# ثمة



## tashmillions

Hello,

I'm having trouble translating ثمة from this sentence, and therefore can't understand the sentence as a whole.

اعترف الطواقم الدبلوماسية في الولايات المتحدة على أن ثمة خطأ 
I do not understand what على أن is doing in the sentence either.

My attempt :

Diplomatic groups in the US admitted however....


----------



## barkoosh

على أن should be بأن since اعترف requires بـ as a preposition, but preposition mix-up is very common in Arabic.

ثمّة is the same as هناك, "there".

So it's "admitted that there's a mistake".


----------



## tashmillions

Thank you very much


----------



## ayed

_"...admitted such a mistake..."_


----------



## إسكندراني

ayed said:


> _"...admitted such a mistake..."_


This would be
هكذا خطأ


----------



## aurelien.demarest

،السلام عليكم ورحمة الله وبركاته

I saw that we could say َثَمَة or َثَم are they totally interchangeable or are there particular rules?
Example:
لو ذهبت إلى روما سأمكث ثَمَّةَ أسبوعا
لو ذهبت إلى روما سأمكث ثَمَّ أسبوعا

شكرا سلفا
أوريليان


----------



## rayloom

They are interchangeable. There was some debate on their usage, الرازي considers that thammata refers to تأنيث البقعة. There was some debate on whether thammata refers للقريب while thamma refers للبعيد, but in the literature both seem to have the same meaning.


----------



## aurelien.demarest

Interesting  
Thank you for the clarification Rayloom.

Aurélien


----------



## aurelien.demarest

Sorry another question.. you're talking about literature but is it also used colloquially?


----------



## rayloom

aurelien.demarest said:


> Sorry another question.. you're talking about literature but is it also used colloquially?

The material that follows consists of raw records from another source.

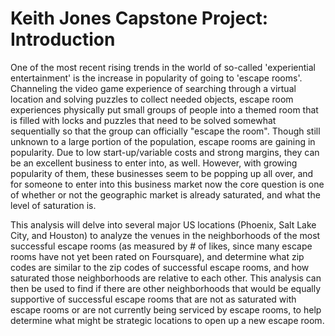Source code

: # Keith Jones Capstone Project:  Introduction

One of the most recent rising trends in the world of so-called &#39;experiential entertainment&#39; is the increase in popularity of going to &#39;escape rooms&#39;.  Channeling the video game experience of searching through a virtual location and solving puzzles to collect needed objects, escape room experiences physically put small groups of people into a themed room that is filled with locks and puzzles that need to be solved somewhat sequentially so that the group can officially &quot;escape the room&quot;.    Though still unknown to a large portion of the population, escape rooms are gaining in popularity.  Due to low start-up/variable costs and strong margins, they can be an excellent business to enter into, as well.  However, with growing popularity of them, these businesses seem to be popping up all over, and for someone to enter into this business market now the core question is one of whether or not the geographic market is already saturated, and what the level of saturation is.

This analysis will delve into several major US locations (Phoenix, Salt Lake City, and Houston) to analyze the venues in the neighborhoods of the most successful escape rooms (as measured by # of likes, since many escape rooms have not yet been rated on Foursquare), and determine what zip codes are similar to the zip codes of successful escape rooms, and how saturated those neighborhoods are relative to each other.  This analysis can then be used to find if there are other neighborhoods that would be equally supportive of successful escape rooms that are not as saturated with escape rooms or are not currently being serviced by escape rooms, to help determine what might be strategic locations to open up a new escape room.
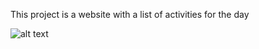 
This project is a website with a list of activities for the day

![alt text]([http://url/to/img.png](https://lh3.googleusercontent.com/ZRON0cmj2s1JF_OwiTXT6uXcV8Ee0InxAX8OUqUTeMCZ7tJZJ-dg-j_UNR5e3v9JrlQoxVnr0fRW10wQc3uaVF0eLg=w640-h400-e365-rj-sc0x00ffffff)https://lh3.googleusercontent.com/ZRON0cmj2s1JF_OwiTXT6uXcV8Ee0InxAX8OUqUTeMCZ7tJZJ-dg-j_UNR5e3v9JrlQoxVnr0fRW10wQc3uaVF0eLg=w640-h400-e365-rj-sc0x00ffffff)

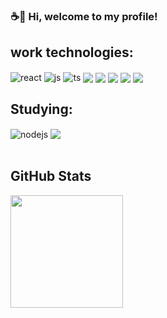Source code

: ### ☕👋  Hi, welcome to my profile!
## work technologies:
<div style="display: inline_block">
  <img align="center" alt="react" src="https://img.shields.io/badge/React-20232A?style=for-the-badge&logo=react&logoColor=61DAFB" />
  <img align="center" alt="js" src="https://img.shields.io/badge/JavaScript-F7DF1E?style=for-the-badge&logo=javascript&logoColor=black" />
  <img align="center" alt="ts" src="https://img.shields.io/badge/TypeScript-007ACC?style=for-the-badge&logo=typescript&logoColor=white" />
  <img align="center" src="https://img.shields.io/badge/PHP-777BB4?style=for-the-badge&logo=php&logoColor=white" />
  <img align="center" src="https://img.shields.io/badge/-Delphi-EE1F35?style=for-the-badge&logo=Delphi"/>
  <img align="center" src ="https://img.shields.io/badge/-Oracle-F80000?style=for-the-badge&logo=oracle&logoColor=white"/>
  <img align="center" src="https://img.shields.io/badge/Git-E34F26?style=for-the-badge&logo=git&logoColor=white"/>
  <img align="center" src="https://img.shields.io/badge/GitHub-100000?style=for-the-badge&logo=github&logoColor=white"/>
</div>

## Studying:
<div style="display: inline_block">
  <img align="center" alt="nodejs" src="https://img.shields.io/badge/Node.js-43853D?style=for-the-badge&logo=node.js&logoColor=white" />
  <img align="center" src="https://img.shields.io/badge/Git-E34F26?style=for-the-badge&logo=git&logoColor=white"/>
</div><br/>

<div>
<h2>GitHub Stats</h2>
<a href="https://github.com/JulieneFlora">
<img height="180em" src="https://github-readme-stats.vercel.app/api/top-langs/?username=JulieneFlora&layout=compact&langs_count=7&theme=dracula"/>
</div>
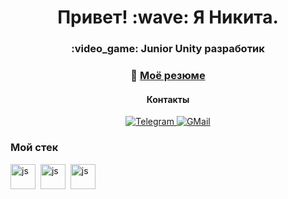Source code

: <div id="header" align="center">
  <h1>Привет! :wave: Я Никита.</h1>
  <h3>:video_game: Junior Unity разработик</h3>
</div>

<div id="cv" align="center">
  
### :bookmark_tabs: [Моё резюме](https://docs.google.com/document/d/14xi8fReBQUMR6UrU6Nk9H3JOUj5FwLAzL5iBrI1yHw0/edit?usp=sharing)
</div>

<div id="socials" align="center">
  <h4> Контакты </h4>
  <a href="http://t.me/vexowl">
    <img src="https://img.shields.io/badge/@vexowl-blue?style=for-the-badge&logo=telegram&logoColor=white" alt="Telegram"/>
  </a>
  <a href="http://nickita.vex@gmail.com">
    <img src="https://img.shields.io/badge/GMail-red?style=for-the-badge&logo=gmail&logoColor=white" alt="GMail"/>
  </a>

<div id="stack" align="left">

  ### Мой стек
<img src="https://cdn.jsdelivr.net/gh/devicons/devicon@latest/icons/unity/unity-original.svg" title="js" width="40" height="40"/>&nbsp;
<img src="https://cdn.jsdelivr.net/gh/devicons/devicon@latest/icons/csharp/csharp-original.svg" title="js" width="40" height="40"/>&nbsp;
<img src="https://cdn.jsdelivr.net/gh/devicons/devicon@latest/icons/git/git-original.svg" title="js" width="40" height="40"/>&nbsp;
</div>
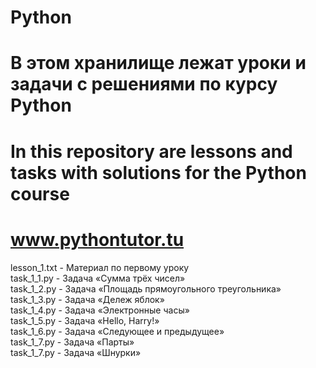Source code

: # Python
# В этом хранилище лежат уроки и задачи с решениями по курсу Python
# In this repository are lessons and tasks with solutions for the Python course
# www.pythontutor.tu

lesson_1.txt      - Материал по первому уроку\
task_1_1.py       - Задача «Сумма трёх чисел»\
task_1_2.py       - Задача «Площадь прямоугольного треугольника»\
task_1_3.py       - Задача «Дележ яблок»\
task_1_4.py       - Задача «Электронные часы»\
task_1_5.py       - Задача «Hello, Harry!»\
task_1_6.py       - Задача «Следующее и предыдущее»\
task_1_7.py       - Задача «Парты»\
task_1_7.py       - Задача «Шнурки»
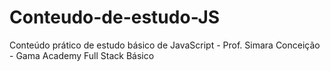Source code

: # Conteudo-de-estudo-JS
Conteúdo prático de estudo básico de JavaScript - Prof. Simara Conceição - Gama Academy Full Stack Básico
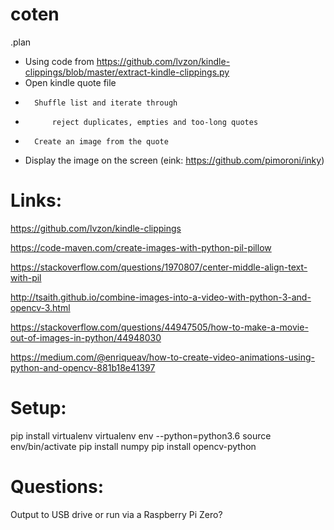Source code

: # coten

.plan
- Using code from https://github.com/lvzon/kindle-clippings/blob/master/extract-kindle-clippings.py
-   Open kindle quote file
-       Shuffle list and iterate through
-           reject duplicates, empties and too-long quotes
-       Create an image from the quote
- Display the image on the screen (eink: https://github.com/pimoroni/inky)

# Links:
https://github.com/lvzon/kindle-clippings

https://code-maven.com/create-images-with-python-pil-pillow

https://stackoverflow.com/questions/1970807/center-middle-align-text-with-pil

http://tsaith.github.io/combine-images-into-a-video-with-python-3-and-opencv-3.html

https://stackoverflow.com/questions/44947505/how-to-make-a-movie-out-of-images-in-python/44948030

https://medium.com/@enriqueav/how-to-create-video-animations-using-python-and-opencv-881b18e41397

# Setup:
pip install virtualenv
virtualenv env --python=python3.6
source env/bin/activate
pip install numpy
pip install opencv-python

# Questions:
Output to USB drive or run via a Raspberry Pi Zero?
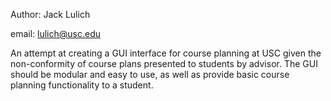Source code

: Author: Jack Lulich

email: lulich@usc.edu

An attempt at creating a GUI interface for course planning at USC
given the non-conformity of course plans presented to students
by advisor. The GUI should be modular and easy to use, as well
as provide basic course planning functionality to a student.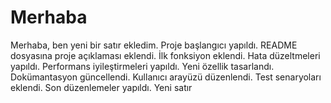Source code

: # Merhaba
Merhaba, ben yeni bir satır ekledim.
Proje başlangıcı yapıldı.
README dosyasına proje açıklaması eklendi.
İlk fonksiyon eklendi.
Hata düzeltmeleri yapıldı.
Performans iyileştirmeleri yapıldı.
Yeni özellik tasarlandı.
Dokümantasyon güncellendi.
Kullanıcı arayüzü düzenlendi.
Test senaryoları eklendi.
Son düzenlemeler yapıldı.
Yeni satır
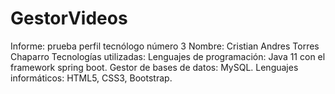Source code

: # GestorVideos
Informe: prueba perfil tecnólogo número 3  Nombre: Cristian Andres Torres Chaparro   Tecnologías utilizadas: Lenguajes de programación: Java 11 con el framework spring boot. Gestor de bases de datos: MySQL. Lenguajes informáticos: HTML5, CSS3, Bootstrap.
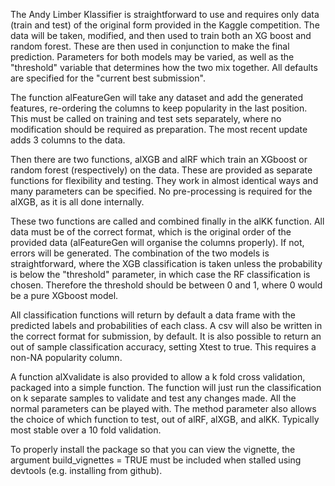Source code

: The Andy Limber Klassifier is straightforward to use and requires only data (train and test) of the original form provided in the Kaggle competition. The data will be taken, modified, and then used to train both an XG boost and random forest. These are then used in conjunction to make the final prediction. Parameters for both models may be varied, as well as the "threshold" variable that determines how the two mix together. All defaults are specified for the "current best submission".

The function alFeatureGen will take any dataset and add the generated features, re-ordering the columns to keep popularity in the last position. This must be called on training and test sets separately, where no modification should be required as preparation. The most recent update adds 3 columns to the data.

Then there are two functions, alXGB and alRF which train an XGboost or random forest (respectively) on the data. These are provided as separate functions for flexibility and testing. They work in almost identical ways and many parameters can be specified. No pre-processing is required for the alXGB, as it is all done internally.

These two functions are called and combined finally in the alKK function. All data must be of the correct format, which is the original order of the provided data (alFeatureGen will organise the columns properly). If not, errors will be generated. The combination of the two models is straightforward, where the XGB classification is taken unless the probability is below the "threshold" parameter, in which case the RF classification is chosen. Therefore the threshold should be between 0 and 1, where 0 would be a pure XGboost model.

All classification functions will return by default a data frame with the predicted labels and probabilities of each class. A csv will also be written in the correct format for submission, by default. It is also possible to return an out of sample classification accuracy, setting Xtest to true. This requires a non-NA popularity column.

A function alXvalidate is also provided to allow a k fold cross validation, packaged into a simple function. The function will just run the classification on k separate samples to validate and test any changes made. All the normal parameters can be played with. The method parameter also allows the choice of which function to test, out of alRF, alXGB, and alKK. Typically most stable over a 10 fold validation.

To properly install the package so that you can view the vignette, the argument build_vignettes = TRUE must be included when stalled using devtools (e.g. installing from github).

Only in certain Maghrebi dialects, mostly Tunisian.


----------



## aurelien.demarest

مفهوم شكر لك


----------



## Hemza

Hello Aurélien,

Actually, both ثمة and ثم are widely used in the Maghreb. In Mauritania, Morocco, Algeria and Tunisia, it means "there" (like "là" or "là-bas" in French) or "there is" (il y a/il n'y a pas) according to the context. In Libya, it used to be used but it faded out and had been replaced by هناك and في if I'm not wrong.


----------



## aurelien.demarest

Merci Hemza! À bientôt


----------



## Hemza

Hello,
For "there isn't", which form is correct?

ليس ثم/ثمة (on the model of ليس هناك)
لا ثم/ثمة (on the model of لا يوجد)

I guess the first proposition is the correct one since ثم/ثمة isn't a verb like وجد but I'm not sure.

Thank you.


----------



## cherine

Yes, it's ليس ثمة.


----------



## Hemza

Thank you Cherine .


----------